I am curious too. This might be an interesting experiment to see how much ITM% directly affects variance.

[/ QUOTE ]

jcm's guess is right. The variance, with respect to ROI, for the 28.6/0/0 player is higher than the 15/14/13 player.

Slim Pickens
03-16-2005, 05:44 PM
This is from my baby sim, which benchmarked well against eastbay's. The sample size is now 25k (his was 250k).

input ROI=30%
input finish distribution: 26.8% 1st, 0% 2nd, 0% 3rd

# of tournaments:% of the time ROI is within +-5% of input value

100: 18%
500: 42%
1000: 56%
2000: 72%

Slim

bball904
03-16-2005, 05:55 PM
[ QUOTE ]
This is from my baby sim, which benchmarked well against eastbay's. The sample size is now 25k (his was 250k).

input ROI=30%
input finish distribution: 26.8% 1st, 0% 2nd, 0% 3rd

# of tournaments:% of the time ROI is within +-5% of input value

100: 18%
500: 42%
1000: 56%
2000: 72%

Slim

[/ QUOTE ]

Finally some analysis of value. This comes very close to my 27/2/3 distribution over my last 1500 55's. Thanks for the "analysis".
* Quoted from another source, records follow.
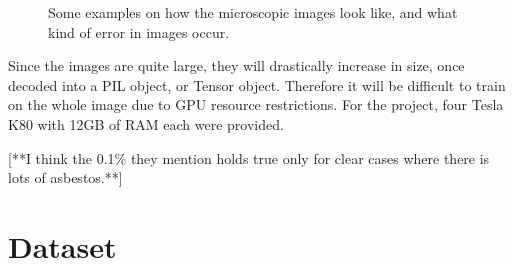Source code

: \begin{figure}[t]
\centering
{}
\caption{Some examples on how the microscopic images look like, and what kind of error in images occur.}
\label{fig:basic_examples}
\end{figure}

Since the images are quite large, they will drastically increase in size, once decoded into a PIL object, or Tensor object. Therefore it will be difficult to train on the whole image due to GPU resource restrictions. For the project, four Tesla K80 with 12GB of RAM each were provided.

[**I think the 0.1\% they mention holds true only for clear cases where there is lots of asbestos.**]

\section{Dataset}

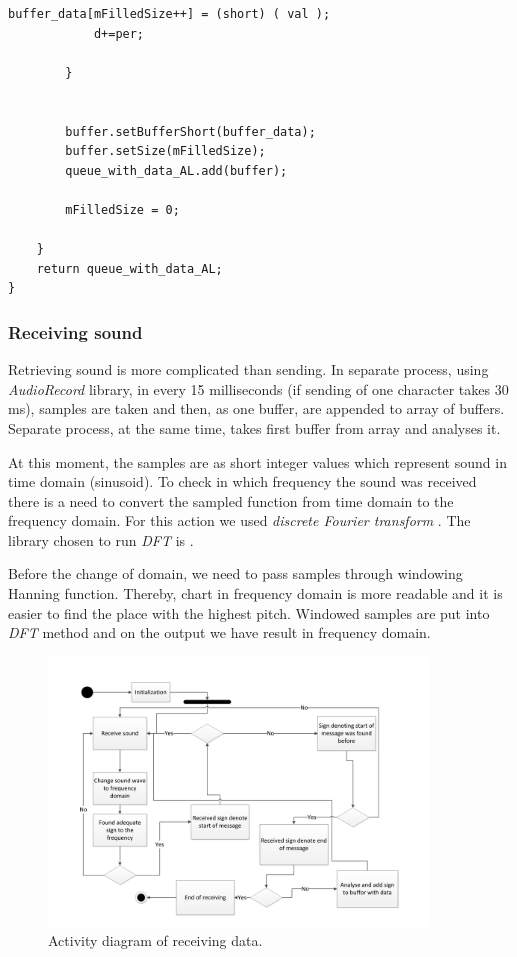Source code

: \documentclass[11pt,titlepage]{article}
\theoremstyle{plain}
\begin{document}
\begin{minipage}{\linewidth}
\begin{lstlisting}[label={lst:sinus}]
			buffer_data[mFilledSize++] = (short) ( val );
			d+=per;
			
		}
		
		
		buffer.setBufferShort(buffer_data);
		buffer.setSize(mFilledSize);
		queue_with_data_AL.add(buffer);
		
		mFilledSize = 0;

	}
	return queue_with_data_AL;
}
\end{lstlisting} 
\end{minipage}

\subsubsection{Receiving sound}

Retrieving sound is more complicated than sending. In separate process, using \textit{AudioRecord} library, in every 15 milliseconds (if sending of one character takes 30 ms), samples are taken and then, as one buffer, are appended to array of buffers. Separate process, at the same time, takes first buffer from array and analyses it. 

\vspace{5mm}

At this moment, the samples are as short integer values which represent sound in time domain (sinusoid). To check in which frequency the sound was received there is a need to convert the sampled function from time domain to the frequency domain. For this action we used \textit{discrete Fourier transform }. The library chosen to run \textit{DFT} is \cite{minim_dft}. 

\vspace{5mm}

Before the change of domain, we need to pass samples through windowing Hanning function. Thereby, chart in frequency domain is more readable and it is easier to find the place with the highest pitch. Windowed samples are put into \textit{DFT} method and on the output we have result in frequency domain.

\begin{figure}[H]
	\centering
	\includegraphics[width=0.9\textwidth]{img/Activity_diag_receiving.pdf}
	\caption{Activity diagram of receiving data.}
	\label{fig:F20}
\end{figure}
\end{document}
Thanks also to Scuba and pooh for adding some common sense posts to this thread.

Slim Pickens
03-16-2005, 06:07 PM
Aw... my first bball troll/flame. This one's going on my fridge.

Barrett's Last Privateer
03-16-2005, 07:52 PM
Guys,

Thanks heaps for taking the time to do this.

Particulalry liking the switch around to 'for a given observed ROI I'm 90% confident my true ROI is between x and y.'

Obviously knowing the potential range of observed ROIs for a given true ROI is also interesting, but as it's the observed ROI which we actually see, and the true ROI about which we want to make inferences (albeit recognising the assumptions we have made), looking at things from this way is particulalry useful.

BLP

ReDeYES88
03-16-2005, 10:18 PM
[ QUOTE ]
Since I'm always learning, changing my game, and getting better (gulp, I hope), this would seem to me to skew results. These results would suggest that you play the same style the entire sample period.

Just something to add as a sub-note. Thanks, I like the work tho.

[/ QUOTE ]

I was just formulating a similar post in my head as I scrolled down and came across yours. Good point.